Stored data:
======
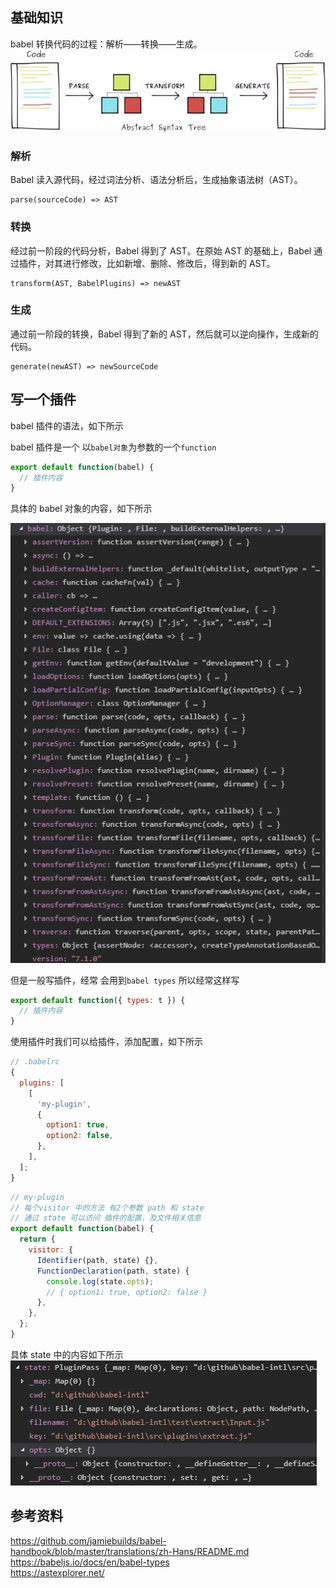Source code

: ## 基础知识

babel 转换代码的过程：解析——转换——生成。
![](./image/babel_process.png)

### 解析

Babel 读入源代码，经过词法分析、语法分析后，生成抽象语法树（AST）。

```
parse(sourceCode) => AST
```

### 转换

经过前一阶段的代码分析，Babel 得到了 AST。在原始 AST 的基础上，Babel 通过插件，对其进行修改，比如新增、删除、修改后，得到新的 AST。

```
transform(AST, BabelPlugins) => newAST
```

### 生成

通过前一阶段的转换，Babel 得到了新的 AST，然后就可以逆向操作，生成新的代码。

```
generate(newAST) => newSourceCode
```

## 写一个插件

babel 插件的语法，如下所示

babel 插件是一个 以`babel对象`为参数的一个`function`

```js
export default function(babel) {
  // 插件内容
}
```

具体的 babel 对象的内容，如下所示

![bable object](./image/babel_object.png)

但是一般写插件，经常 会用到`babel types` 所以经常这样写

```js
export default function({ types: t }) {
  // 插件内容
}
```

使用插件时我们可以给插件，添加配置，如下所示

```js
// .babelrc
{
  plugins: [
    [
      'my-plugin',
      {
        option1: true,
        option2: false,
      },
    ],
  ];
}
```

```js
// my-plugin
// 每个visitor 中的方法 有2个参数 path 和 state
// 通过 state 可以访问 插件的配置，及文件相关信息
export default function(babel) {
  return {
    visitor: {
      Identifier(path, state) {},
      FunctionDeclaration(path, state) {
        console.log(state.opts);
        // { option1: true, option2: false }
      },
    },
  };
}
```

具体 state 中的内容如下所示  
![babel plugin option](./image/babel_plugin_state.png)

## 参考资料

https://github.com/jamiebuilds/babel-handbook/blob/master/translations/zh-Hans/README.md  
https://babeljs.io/docs/en/babel-types  
https://astexplorer.net/
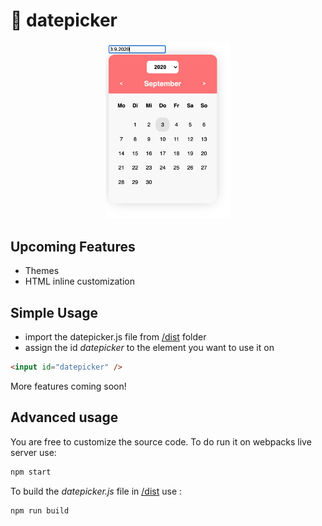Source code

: # 📅 datepicker
<p align="center"><img width="200" src="/demo/sample01.png" alt="sample image 01"></p>

## Upcoming Features

- Themes
- HTML inline customization

## Simple Usage

- import the datepicker.js file from [/dist](/dist) folder
- assign the id *datepicker* to the element you want to use it on

```html
<input id="datepicker" />
```

More features coming soon!

## Advanced usage

You are free to customize the source code.
To do run it on webpacks live server use:
```bash
npm start
```
To build the *datepicker.js* file in [/dist](/dist) use :
```bash
npm run build
```
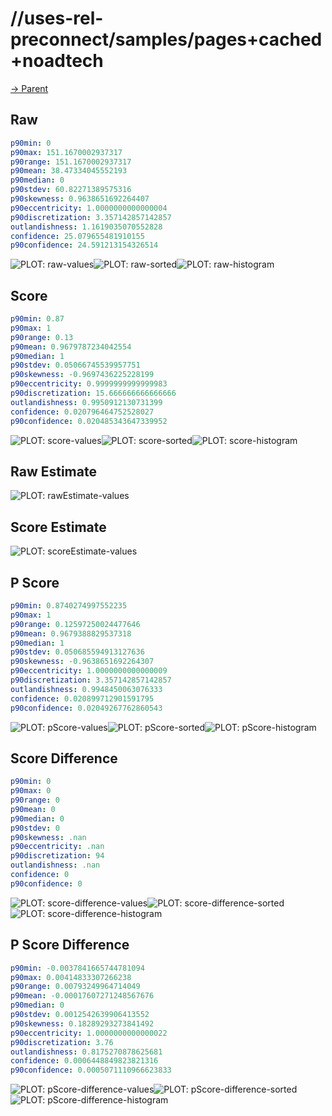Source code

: 
# //uses-rel-preconnect/samples/pages+cached+noadtech

[→ Parent](../..)


## Raw


```yaml
p90min: 0
p90max: 151.1670002937317
p90range: 151.1670002937317
p90mean: 38.47334045552193
p90median: 0
p90stdev: 60.82271389575316
p90skewness: 0.9638651692264407
p90eccentricity: 1.0000000000000004
p90discretization: 3.357142857142857
outlandishness: 1.1619035070552828
confidence: 25.079655481910155
p90confidence: 24.591213154326514

```

![PLOT: raw-values](./raw/values.svg)![PLOT: raw-sorted](./raw/sorted.svg)![PLOT: raw-histogram](./raw/histogram.svg)
## Score


```yaml
p90min: 0.87
p90max: 1
p90range: 0.13
p90mean: 0.9679787234042554
p90median: 1
p90stdev: 0.05066745539957751
p90skewness: -0.9697436225228199
p90eccentricity: 0.9999999999999983
p90discretization: 15.666666666666666
outlandishness: 0.9950912130731399
confidence: 0.020796464752528027
p90confidence: 0.020485343647339952

```

![PLOT: score-values](./score/values.svg)![PLOT: score-sorted](./score/sorted.svg)![PLOT: score-histogram](./score/histogram.svg)
## Raw Estimate

![PLOT: rawEstimate-values](./rawEstimate/values.svg)
## Score Estimate

![PLOT: scoreEstimate-values](./scoreEstimate/values.svg)
## P Score


```yaml
p90min: 0.8740274997552235
p90max: 1
p90range: 0.12597250024477646
p90mean: 0.9679388829537318
p90median: 1
p90stdev: 0.050685594913127636
p90skewness: -0.9638651692264307
p90eccentricity: 1.0000000000000009
p90discretization: 3.357142857142857
outlandishness: 0.9948450063076333
confidence: 0.020899712901591795
p90confidence: 0.02049267762860543

```

![PLOT: pScore-values](./pScore/values.svg)![PLOT: pScore-sorted](./pScore/sorted.svg)![PLOT: pScore-histogram](./pScore/histogram.svg)
## Score Difference


```yaml
p90min: 0
p90max: 0
p90range: 0
p90mean: 0
p90median: 0
p90stdev: 0
p90skewness: .nan
p90eccentricity: .nan
p90discretization: 94
outlandishness: .nan
confidence: 0
p90confidence: 0

```

![PLOT: score-difference-values](./score-difference/values.svg)![PLOT: score-difference-sorted](./score-difference/sorted.svg)![PLOT: score-difference-histogram](./score-difference/histogram.svg)
## P Score Difference


```yaml
p90min: -0.0037841665744781094
p90max: 0.00414833307266238
p90range: 0.00793249964714049
p90mean: -0.00017607271248567676
p90median: 0
p90stdev: 0.0012542639906413552
p90skewness: 0.18289293273841492
p90eccentricity: 1.0000000000000022
p90discretization: 3.76
outlandishness: 0.8175270878625681
confidence: 0.0006448849823821316
p90confidence: 0.0005071110966623833

```

![PLOT: pScore-difference-values](./pScore-difference/values.svg)![PLOT: pScore-difference-sorted](./pScore-difference/sorted.svg)![PLOT: pScore-difference-histogram](./pScore-difference/histogram.svg)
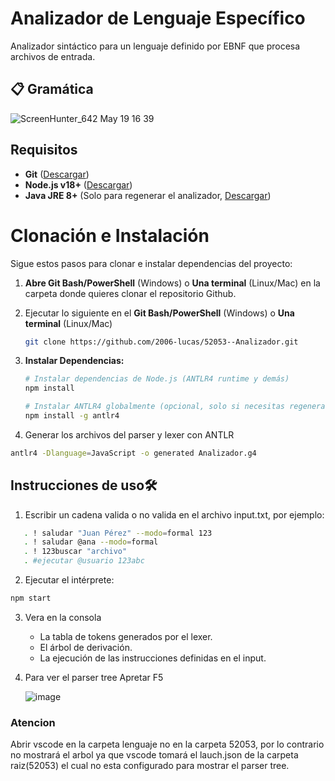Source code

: 
# Analizador de Lenguaje Específico

Analizador sintáctico para un lenguaje definido por EBNF que procesa archivos de entrada.

## 📋 Gramática

![ScreenHunter_642 May  19 16 39](https://github.com/user-attachments/assets/c94ba2fe-bbb6-4272-95ef-bb67a87f9be8)


##  Requisitos 

- **Git** ([Descargar](https://git-scm.com/downloads))
- **Node.js v18+** ([Descargar](https://nodejs.org/))
- **Java JRE 8+** (Solo para regenerar el analizador, [Descargar](https://www.java.com/download/))

#  Clonación e Instalación

Sigue estos pasos para clonar e instalar dependencias del proyecto:

1. **Abre Git Bash/PowerShell** (Windows) o **Una terminal** (Linux/Mac) en la carpeta donde quieres clonar el repositorio Github.

2. Ejecutar lo siguiente en el **Git Bash/PowerShell** (Windows) o **Una terminal** (Linux/Mac)
   ```bash
   git clone https://github.com/2006-lucas/52053--Analizador.git
3. **Instalar Dependencias:**
   ```bash
   # Instalar dependencias de Node.js (ANTLR4 runtime y demás)
   npm install

   # Instalar ANTLR4 globalmente (opcional, solo si necesitas regenerar el analizador)
   npm install -g antlr4
 4. Generar los archivos del parser y lexer con ANTLR
```bash
antlr4 -Dlanguage=JavaScript -o generated Analizador.g4

```

## Instrucciones de uso🛠
1. Escribir un cadena valida o no valida en el archivo input.txt, por ejemplo:
```sh
   . ! saludar "Juan Pérez" --modo=formal 123
   . ! saludar @ana --modo=formal
   . ! 123buscar "archivo"
   . #ejecutar @usuario 123abc

```
2. Ejecutar el intérprete:
```sh
npm start
```
3. Vera en la consola

    - La tabla de tokens generados por el lexer.
    - El árbol de derivación.
    - La ejecución de las instrucciones definidas en el input.
   
4. Para ver el parser tree Apretar F5
   
   ![image](https://github.com/user-attachments/assets/fa436cc7-c3d5-459a-83d2-a864b5d88f40)

   
### Atencion
Abrir vscode en la carpeta lenguaje no en la carpeta 52053, por lo contrario no mostrará el arbol ya que vscode tomará el lauch.json de la carpeta raiz(52053) el cual no esta configurado para mostrar el parser tree.
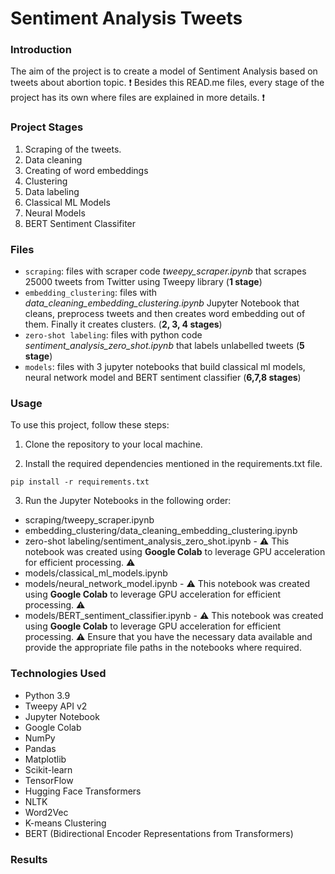 # Sentiment Analysis Tweets

### Introduction

The aim of the project is to create a model of Sentiment Analysis based on tweets about abortion topic. :exclamation: Besides this READ.me files, every stage of the project has its own where files are explained in more details. :exclamation:

### Project Stages

1. Scraping of the tweets. 
2. Data cleaning
3. Creating of word embeddings
4. Clustering 
5. Data labeling
6. Classical ML Models
7. Neural Models
8. BERT Sentiment Classifiter


### Files

- `scraping`: files with scraper code *tweepy_scraper.ipynb* that scrapes 25000 tweets from Twitter using Tweepy library (**1 stage**)
- `embedding_clustering`: files with *data_cleaning_embedding_clustering.ipynb* Jupyter Notebook that cleans, preprocess tweets and then creates word embedding out of them. Finally it creates clusters. (**2, 3, 4 stages**) 
- `zero-shot labeling`: files with python code *sentiment_analysis_zero_shot.ipynb* that labels unlabelled tweets (**5 stage**)
- `models`: files with 3 jupyter notebooks that build classical ml models, neural network model and BERT sentiment classifier  (**6,7,8 stages**)

### Usage
To use this project, follow these steps:

1. Clone the repository to your local machine.

2. Install the required dependencies mentioned in the requirements.txt file.

```pip install -r requirements.txt```


3. Run the Jupyter Notebooks in the following order:

- scraping/tweepy_scraper.ipynb
- embedding_clustering/data_cleaning_embedding_clustering.ipynb
- zero-shot labeling/sentiment_analysis_zero_shot.ipynb - :warning: This notebook was created using **Google Colab** to leverage GPU acceleration for efficient processing. :warning:
- models/classical_ml_models.ipynb
- models/neural_network_model.ipynb - :warning: This notebook was created using **Google Colab** to leverage GPU acceleration for efficient processing. :warning:
- models/BERT_sentiment_classifier.ipynb - :warning: This notebook was created using **Google Colab** to leverage GPU acceleration for efficient processing. :warning:
Ensure that you have the necessary data available and provide the appropriate file paths in the notebooks where required.

### Technologies Used

- Python 3.9
- Tweepy API v2
- Jupyter Notebook
- Google Colab
- NumPy
- Pandas
- Matplotlib
- Scikit-learn
- TensorFlow
- Hugging Face Transformers
- NLTK
- Word2Vec
- K-means Clustering
- BERT (Bidirectional Encoder Representations from Transformers)

### Results
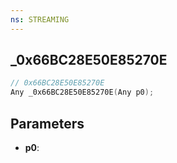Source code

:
```yaml
---
ns: STREAMING
---
```

## _0x66BC28E50E85270E

```c
// 0x66BC28E50E85270E
Any _0x66BC28E50E85270E(Any p0);
```

## Parameters
* **p0**:
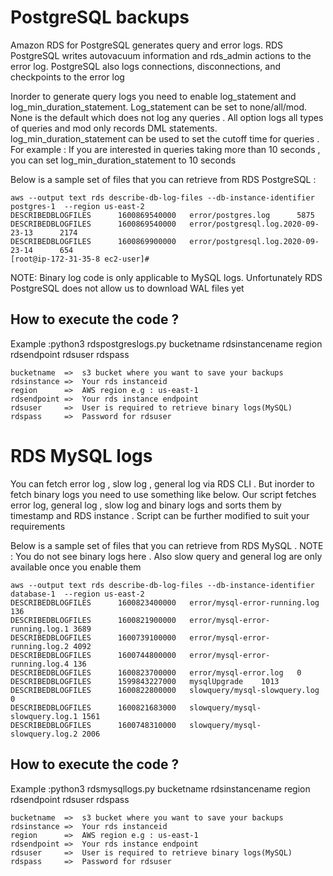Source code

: # PostgreSQL backups

Amazon RDS for PostgreSQL generates query and error logs. RDS PostgreSQL writes autovacuum information and rds_admin actions to the error log. PostgreSQL also logs connections, disconnections, and checkpoints to the error log

Inorder to generate query logs you need to enable log_statement and log_min_duration_statement. Log_statement can be set to none/all/mod. None is the default which does not log any queries . All option logs all types of queries and mod only records DML statements. log_min_duration_statement can be used to set the cutoff time for queries . For example : If you are interested in queries taking more than 10 seconds , you can set log_min_duration_statement to 10 seconds


Below is a sample set of files that you can retrieve from RDS PostgreSQL :

```
aws --output text rds describe-db-log-files --db-instance-identifier postgres-1  --region us-east-2
DESCRIBEDBLOGFILES      1600869540000   error/postgres.log      5875
DESCRIBEDBLOGFILES      1600869540000   error/postgresql.log.2020-09-23-13      2174
DESCRIBEDBLOGFILES      1600869900000   error/postgresql.log.2020-09-23-14      654
[root@ip-172-31-35-8 ec2-user]#
```
NOTE:  Binary log code is only applicable to MySQL logs. Unfortunately RDS PostgreSQL does not allow us to download WAL files yet 

## How to execute the code ?

Example :python3 rdspostgreslogs.py bucketname rdsinstancename region rdsendpoint rdsuser rdspass
```
bucketname  =>  s3 bucket where you want to save your backups
rdsinstance =>  Your rds instanceid
region      =>  AWS region e.g : us-east-1
rdsendpoint =>  Your rds instance endpoint
rdsuser     =>  User is required to retrieve binary logs(MySQL)
rdspass     =>  Password for rdsuser
```

# RDS MySQL logs

You can fetch error log , slow log , general log via RDS CLI . But inorder to fetch binary logs you need to use something like below. Our script fetches error log, general log , slow log and binary logs and sorts them by timestamp and RDS instance . Script can be further modified to suit your requirements

Below is a sample set of files that you can retrieve from RDS MySQL . NOTE : You do not see binary logs here . Also slow query and general log are only available once you enable them

```
aws --output text rds describe-db-log-files --db-instance-identifier database-1  --region us-east-2
DESCRIBEDBLOGFILES      1600823400000   error/mysql-error-running.log   136
DESCRIBEDBLOGFILES      1600821900000   error/mysql-error-running.log.1 3689
DESCRIBEDBLOGFILES      1600739100000   error/mysql-error-running.log.2 4092
DESCRIBEDBLOGFILES      1600744800000   error/mysql-error-running.log.4 136
DESCRIBEDBLOGFILES      1600823700000   error/mysql-error.log   0
DESCRIBEDBLOGFILES      1599843227000   mysqlUpgrade    1013
DESCRIBEDBLOGFILES      1600822800000   slowquery/mysql-slowquery.log   0
DESCRIBEDBLOGFILES      1600821683000   slowquery/mysql-slowquery.log.1 1561
DESCRIBEDBLOGFILES      1600748310000   slowquery/mysql-slowquery.log.2 2006
```

## How to execute the code ?

Example :python3 rdsmysqllogs.py bucketname rdsinstancename region rdsendpoint rdsuser rdspass

```
bucketname  =>  s3 bucket where you want to save your backups
rdsinstance =>  Your rds instanceid
region      =>  AWS region e.g : us-east-1
rdsendpoint =>  Your rds instance endpoint
rdsuser     =>  User is required to retrieve binary logs(MySQL)
rdspass     =>  Password for rdsuser
```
======
Give back precisely the lines above that start at the line containing "3, 4 stages**)" and end at the line containing "- models/classical_ml_models.ipynb", inclusive. No other lines belong in the output.

- [RESULT]
- `embedding_clustering`: files with *data_cleaning_embedding_clustering.ipynb* Jupyter Notebook that cleans, preprocess tweets and then creates word embedding out of them. Finally it creates clusters. (**2, 3, 4 stages**) 
- `zero-shot labeling`: files with python code *sentiment_analysis_zero_shot.ipynb* that labels unlabelled tweets (**5 stage**)
- `models`: files with 3 jupyter notebooks that build classical ml models, neural network model and BERT sentiment classifier  (**6,7,8 stages**)

### Usage
To use this project, follow these steps:

1. Clone the repository to your local machine.

2. Install the required dependencies mentioned in the requirements.txt file.

```pip install -r requirements.txt```


3. Run the Jupyter Notebooks in the following order:

- scraping/tweepy_scraper.ipynb
- embedding_clustering/data_cleaning_embedding_clustering.ipynb
- zero-shot labeling/sentiment_analysis_zero_shot.ipynb - :warning: This notebook was created using **Google Colab** to leverage GPU acceleration for efficient processing. :warning:
- models/classical_ml_models.ipynb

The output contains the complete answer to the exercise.